Amo il potenziale e la flessibilità della penna a sfera, specialmente quando usata in contrapposizione alla materia degli elementi e del pigmento.
Nel mio lavoro mantengo come nucleo centrale l’influenza che l’Immagine ha sull’uomo e sulla società. Mi interessa in modo particolare il corpo reso feticcio dall’ossessione per l’apparire, valutando ed approfondendo la reazione e la trasformazione a tale metamorfosi negli spettatori. Tutto ciò è espresso il più delle volte nella figura del mostro, per il suo potenziale drammatico e per il suo carattere mutevole.
L’opera inizialmente è nata con l’idea di creare un pretesto per provare i Molotow. Questi sono particolari pennarelli pensati per la StreetArt. Poi, come capita sempre, mi faccio dominare dai venti del Caos e il lavoro evolve e muta seguendo l’inconscio e le emozioni. Dunque da un’unica tela ne sono uscite due, che insieme creano quest’opera.
Ovviamente dal titolo si capisce come il capolavoro di William Shakespeare ”Sogno di Una Notte di Mezz’Estate” abbia influenzato e ispirato l’intero procedimento.

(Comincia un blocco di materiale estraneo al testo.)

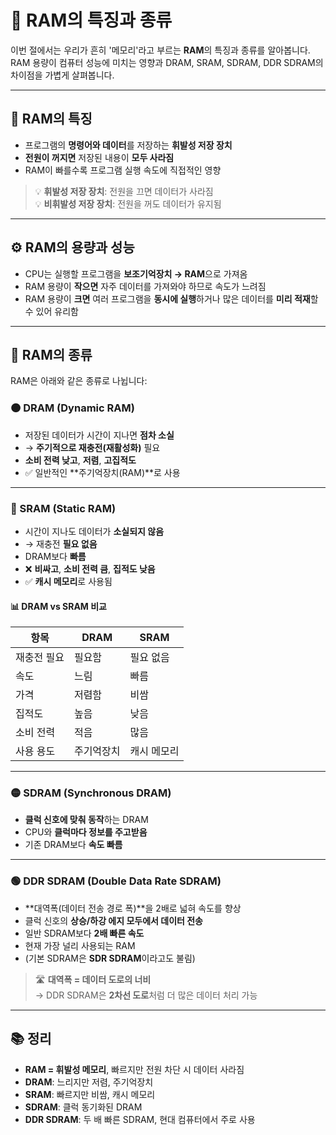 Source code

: # 🧠 RAM의 특징과 종류

이번 절에서는 우리가 흔히 '메모리'라고 부르는 **RAM**의 특징과 종류를 알아봅니다.  
RAM 용량이 컴퓨터 성능에 미치는 영향과 DRAM, SRAM, SDRAM, DDR SDRAM의 차이점을 가볍게 살펴봅니다.

---

## 📌 RAM의 특징

- 프로그램의 **명령어와 데이터**를 저장하는 **휘발성 저장 장치**
- **전원이 꺼지면** 저장된 내용이 **모두 사라짐**
- RAM이 빠를수록 프로그램 실행 속도에 직접적인 영향

> 💡 **휘발성 저장 장치**: 전원을 끄면 데이터가 사라짐  
> 💡 **비휘발성 저장 장치**: 전원을 꺼도 데이터가 유지됨

---

## ⚙️ RAM의 용량과 성능

- CPU는 실행할 프로그램을 **보조기억장치 → RAM**으로 가져옴
- RAM 용량이 **작으면** 자주 데이터를 가져와야 하므로 속도가 느려짐
- RAM 용량이 **크면** 여러 프로그램을 **동시에 실행**하거나 많은 데이터를 **미리 적재**할 수 있어 유리함

---

## 🧾 RAM의 종류

RAM은 아래와 같은 종류로 나뉩니다:

### 🟠 DRAM (Dynamic RAM)

- 저장된 데이터가 시간이 지나면 **점차 소실**
- → **주기적으로 재충전(재활성화)** 필요
- **소비 전력 낮고**, **저렴**, **고집적도**
- ✅ 일반적인 **주기억장치(RAM)**로 사용

---

### 🔵 SRAM (Static RAM)

- 시간이 지나도 데이터가 **소실되지 않음**
- → 재충전 **필요 없음**
- DRAM보다 **빠름**
- ❌ **비싸고**, **소비 전력 큼**, **집적도 낮음**
- ✅ **캐시 메모리**로 사용됨

#### 📊 DRAM vs SRAM 비교

| 항목        | DRAM       | SRAM         |
|-------------|------------|--------------|
| 재충전 필요 | 필요함     | 필요 없음    |
| 속도        | 느림       | 빠름         |
| 가격        | 저렴함     | 비쌈         |
| 집적도      | 높음       | 낮음         |
| 소비 전력   | 적음       | 많음         |
| 사용 용도   | 주기억장치 | 캐시 메모리  |

---

### 🟡 SDRAM (Synchronous DRAM)

- **클럭 신호에 맞춰 동작**하는 DRAM
- CPU와 **클럭마다 정보를 주고받음**
- 기존 DRAM보다 **속도 빠름**

---

### 🟢 DDR SDRAM (Double Data Rate SDRAM)

- **대역폭(데이터 전송 경로 폭)**을 2배로 넓혀 속도를 향상
- 클럭 신호의 **상승/하강 에지 모두에서 데이터 전송**
- 일반 SDRAM보다 **2배 빠른 속도**
- 현재 가장 널리 사용되는 RAM
- (기본 SDRAM은 **SDR SDRAM**이라고도 불림)

> 🛣️ **대역폭 = 데이터 도로의 너비**  
> → DDR SDRAM은 **2차선 도로**처럼 더 많은 데이터 처리 가능

---

## 📚 정리

- **RAM = 휘발성 메모리**, 빠르지만 전원 차단 시 데이터 사라짐
- **DRAM**: 느리지만 저렴, 주기억장치
- **SRAM**: 빠르지만 비쌈, 캐시 메모리
- **SDRAM**: 클럭 동기화된 DRAM
- **DDR SDRAM**: 두 배 빠른 SDRAM, 현대 컴퓨터에서 주로 사용
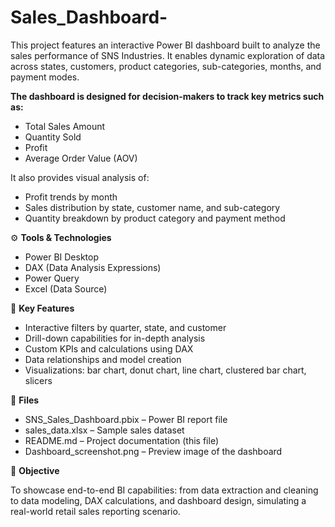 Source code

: # Sales_Dashboard-
This project features an interactive Power BI dashboard built to analyze the sales performance of SNS Industries. It enables dynamic exploration of data across states, customers, product categories, sub-categories, months, and payment modes.

**The dashboard is designed for decision-makers to track key metrics such as:**
* Total Sales Amount
* Quantity Sold
* Profit
* Average Order Value (AOV)

It also provides visual analysis of:
   * Profit trends by month
   * Sales distribution by state, customer name, and sub-category
   * Quantity breakdown by product category and payment method

⚙️ **Tools & Technologies**

* Power BI Desktop
* DAX (Data Analysis Expressions)
* Power Query
* Excel (Data Source)

📌 **Key Features**

* Interactive filters by quarter, state, and customer
* Drill-down capabilities for in-depth analysis
* Custom KPIs and calculations using DAX
* Data relationships and model creation
* Visualizations: bar chart, donut chart, line chart, clustered bar chart, slicers

📁 **Files**

* SNS_Sales_Dashboard.pbix – Power BI report file
* sales_data.xlsx – Sample sales dataset
* README.md – Project documentation (this file)
* Dashboard_screenshot.png – Preview image of the dashboard

🎯 **Objective**

To showcase end-to-end BI capabilities: from data extraction and cleaning to data modeling, DAX calculations, and dashboard design, simulating a real-world retail sales reporting scenario.
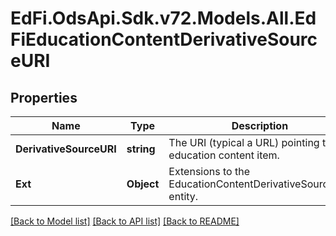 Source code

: # EdFi.OdsApi.Sdk.v72.Models.All.EdFiEducationContentDerivativeSourceURI

## Properties

Name | Type | Description | Notes
------------ | ------------- | ------------- | -------------
**DerivativeSourceURI** | **string** | The URI (typical a URL) pointing to an education content item. | 
**Ext** | **Object** | Extensions to the EducationContentDerivativeSourceURI entity. | [optional] 

[[Back to Model list]](../../README.md#documentation-for-models) [[Back to API list]](../../README.md#documentation-for-api-endpoints) [[Back to README]](../../README.md)

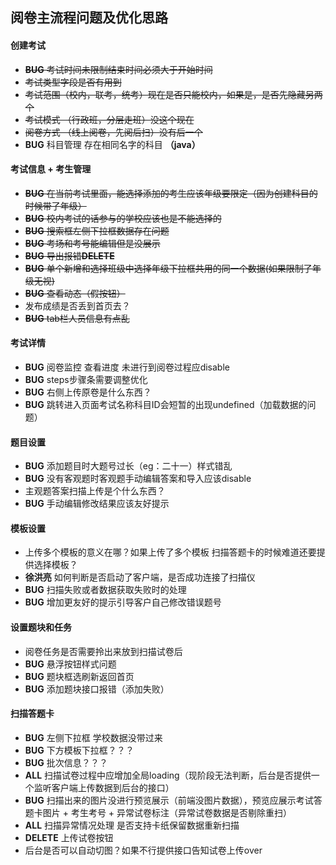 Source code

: ## 阅卷主流程问题及优化思路 ##

#### 创建考试
  * ~~**BUG** 考试时间未限制结束时间必须大于开始时间~~
  * ~~考试类型字段是否有用到~~
  * ~~考试范围（校内，联考，统考）现在是否只能校内，如果是，是否先隐藏另两个~~
  * ~~考试模式 （行政班，分层走班）没这个现在~~
  * ~~阅卷方式 （线上阅卷，先阅后扫）没有后一个~~
  * **BUG** 科目管理 存在相同名字的科目 **（java）**

#### 考试信息 + 考生管理
  * ~~**BUG** 在当前考试里面，能选择添加的考生应该年级要限定（因为创建科目的时候带了年级）~~
  * ~~**BUG** 校内考试的话参与的学校应该也是不能选择的~~
  * ~~**BUG** 搜索框左侧下拉框数据存在问题~~
  * ~~**BUG** 考场和考号能编辑但是没展示~~
  * ~~**BUG** 导出报错**DELETE**~~
  * ~~**BUG** 单个新增和选择班级中选择年级下拉框共用的同一个数据(如果限制了年级无视)~~
  * ~~**BUG** 查看动态（假按钮）~~
  * 发布成绩是否丢到首页去？
  * ~~**BUG** tab栏人员信息有点乱~~

#### 考试详情
  * **BUG** 阅卷监控 查看进度 未进行到阅卷过程应disable
  * **BUG** steps步骤条需要调整优化
  * **BUG** 右侧上传原卷是什么东西？
  * **BUG** 跳转进入页面考试名称科目ID会短暂的出现undefined（加载数据的问题）

#### 题目设置
  * **BUG** 添加题目时大题号过长（eg：二十一）样式错乱
  * **BUG** 没有客观题时客观题手动编辑答案和导入应该disable
  * 主观题答案扫描上传是个什么东西？
  * **BUG** 手动编辑修改结果应该友好提示

#### 模板设置
  * 上传多个模板的意义在哪？如果上传了多个模板 扫描答题卡的时候难道还要提供选择模板？
  * **徐洪亮** 如何判断是否启动了客户端，是否成功连接了扫描仪
  * **BUG** 扫描失败或者数据获取失败时的处理
  * **BUG** 增加更友好的提示引导客户自己修改错误题号

#### 设置题块和任务
  * 阅卷任务是否需要拎出来放到扫描试卷后
  * **BUG** 悬浮按钮样式问题
  * **BUG** 题块框选刷新返回首页
  * **BUG** 添加题块接口报错（添加失败）

#### 扫描答题卡
  * **BUG** 左侧下拉框 学校数据没带过来
  * **BUG** 下方模板下拉框？？？
  * **BUG** 批次信息？？？
  * **ALL** 扫描试卷过程中应增加全局loading（现阶段无法判断，后台是否提供一个监听客户端上传数据到后台的接口）
  * **BUG** 扫描出来的图片没进行预览展示（前端没图片数据），预览应展示考试答题卡图片 + 考生考号 + 异常试卷标注（异常试卷数据是否剔除重扫）
  * **ALL** 扫描异常情况处理 是否支持卡纸保留数据重新扫描
  * **DELETE** 上传试卷按钮
  * 后台是否可以自动切图？如果不行提供接口告知试卷上传over


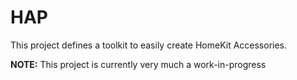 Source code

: # HAP

This project defines a toolkit to easily create HomeKit Accessories.

**NOTE:** This project is currently very much a work-in-progress
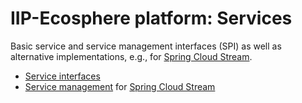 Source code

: # IIP-Ecosphere platform: Services

Basic service and service management interfaces (SPI) as well as alternative implementations, e.g., for [Spring Cloud Stream](https://spring.io/projects/spring-cloud-stream).

* [Service interfaces](https://github.com/iip-ecosphere/platform/tree/main/platform/services/services/README.md)
* [Service management](https://github.com/iip-ecosphere/platform/tree/main/platform/services/services.spring/README.md) for [Spring Cloud Stream](https://spring.io/projects/spring-cloud-stream)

L’inconscio è il protagonista indiscusso del lavoro. Un’analisi su stessi, su quello che temiamo e che in realtà vorremmo essere. Gli impulsi sono energia, il bene e il male si colorano di sfumature e le perversioni si caricano di Terrore, quel Terrore che i Romantici ricercavano tanto.
Un autoritratto che muta in un’incongruente autoanalisi.
Una visone simultanea tra giorno e notte filtrata dai nuovi media.
Il feticismo dell’apparire è una ridicola maschera per coprire un Io interiore puro e mutevole: Caos.
Il sottotitolo (First Times) fa riferimento al fatto che è stata la prima volta in cui ho utilizzato i Molotow e gli oli per un lavoro. Pensandoci, essi entrano in contrapposizione sia visiva che tecnica nell’intero opera.